The present disclosure relates to processor management, and more particularly, dynamic management of a processor state with transient cache memory.
Although the speed of processor cores has increased (somewhat paralleling the increased chip density predicted by Moore's law), the speed with which processor memory can be accessed has not increased proportionally. To mitigate the slower access speeds to memory, modern processors have included multiple levels of high-speed caches that can provide data access to a smaller subset of the memory at speeds that are closer to that of the core processor. In some implementations, each level of cache represents a minority subset of the higher-level cache memory that is closer to the real memory. Thus having trivial or useless data brought into one or more cache levels can remove more useful data. Such cache “pollution” may “pollute” the cache and can slow the overall processing speed.
To ameliorate older programming technologies, modern programming languages have hidden many of the details of memory management. Although this has resulted in fewer instances of so-called memory leaks and erroneous or malicious memory accesses, and it may have increased programmer productivity, it has placed an additional burden on the compiler or interpreter that implements the language—that of cleaning up after the wayward program. This garbage collection process is periodically utilized in conventional computing systems to free up stale blocks of memory that are no longer accessed by an application program, and potentially defragment the freed blocks into larger contiguous blocks.

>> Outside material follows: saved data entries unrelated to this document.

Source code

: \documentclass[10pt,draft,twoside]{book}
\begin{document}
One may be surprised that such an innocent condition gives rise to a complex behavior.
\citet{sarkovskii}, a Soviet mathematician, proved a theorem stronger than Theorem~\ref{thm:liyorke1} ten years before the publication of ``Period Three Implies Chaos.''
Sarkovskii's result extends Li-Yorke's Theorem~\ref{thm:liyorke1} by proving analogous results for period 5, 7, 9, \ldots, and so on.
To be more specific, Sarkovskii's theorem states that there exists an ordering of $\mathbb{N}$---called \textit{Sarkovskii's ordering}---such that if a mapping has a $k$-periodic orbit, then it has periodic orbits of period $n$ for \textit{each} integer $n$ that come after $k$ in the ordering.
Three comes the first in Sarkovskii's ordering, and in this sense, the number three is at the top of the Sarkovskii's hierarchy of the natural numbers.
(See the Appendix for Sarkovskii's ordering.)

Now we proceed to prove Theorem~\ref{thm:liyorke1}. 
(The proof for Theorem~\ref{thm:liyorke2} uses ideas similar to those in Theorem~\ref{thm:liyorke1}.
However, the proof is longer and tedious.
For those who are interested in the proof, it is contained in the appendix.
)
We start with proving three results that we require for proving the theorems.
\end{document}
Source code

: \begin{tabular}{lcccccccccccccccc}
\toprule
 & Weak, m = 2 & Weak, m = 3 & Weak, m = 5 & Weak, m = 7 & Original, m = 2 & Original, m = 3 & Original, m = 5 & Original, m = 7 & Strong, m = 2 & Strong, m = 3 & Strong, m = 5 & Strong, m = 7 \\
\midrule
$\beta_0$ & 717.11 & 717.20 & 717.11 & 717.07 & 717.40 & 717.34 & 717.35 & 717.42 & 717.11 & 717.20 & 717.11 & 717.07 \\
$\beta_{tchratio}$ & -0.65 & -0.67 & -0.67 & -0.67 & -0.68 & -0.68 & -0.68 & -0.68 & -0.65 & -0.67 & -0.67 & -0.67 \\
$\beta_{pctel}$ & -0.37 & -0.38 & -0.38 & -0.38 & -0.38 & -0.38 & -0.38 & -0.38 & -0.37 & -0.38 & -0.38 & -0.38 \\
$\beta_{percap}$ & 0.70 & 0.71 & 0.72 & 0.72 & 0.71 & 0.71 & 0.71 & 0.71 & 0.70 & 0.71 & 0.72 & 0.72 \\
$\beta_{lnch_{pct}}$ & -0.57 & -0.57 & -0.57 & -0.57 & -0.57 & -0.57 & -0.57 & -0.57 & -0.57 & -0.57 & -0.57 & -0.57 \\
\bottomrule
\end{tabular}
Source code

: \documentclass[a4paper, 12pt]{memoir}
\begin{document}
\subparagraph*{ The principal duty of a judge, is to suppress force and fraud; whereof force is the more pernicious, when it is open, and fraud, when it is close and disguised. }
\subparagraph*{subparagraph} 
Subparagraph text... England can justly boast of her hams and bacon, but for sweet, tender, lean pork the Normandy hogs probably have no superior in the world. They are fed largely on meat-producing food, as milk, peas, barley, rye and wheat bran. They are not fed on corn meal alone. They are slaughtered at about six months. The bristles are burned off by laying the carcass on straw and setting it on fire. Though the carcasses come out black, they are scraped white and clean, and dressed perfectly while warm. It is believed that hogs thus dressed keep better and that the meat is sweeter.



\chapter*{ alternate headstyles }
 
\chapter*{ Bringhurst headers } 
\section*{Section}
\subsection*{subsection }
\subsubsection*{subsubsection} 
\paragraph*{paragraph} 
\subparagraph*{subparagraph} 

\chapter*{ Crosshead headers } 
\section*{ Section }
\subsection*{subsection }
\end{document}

Because much of the memory being manipulated during a garbage-collection process represents locations that are no longer in use by a program, and because a large volume of memory locations may be accessed, bringing these locations into CPU caches may pollute the cache with useless data. This may result in the purging of data that could be more useful to keep in the cache, but is being purged simply because it is not accessed during the surge of other garbage-collection accesses. For example, least-recently-used (LRU) algorithms may be used to purge data that is meaningful, even though it does not appear to have been accessed recently due to the glut of garbage-collection references. Current memory management schemes may not determine a “transiency” status of memory locations, which determines when non-transient accesses are to be performed, nor do they capitalize on the transient nature of some memory locations.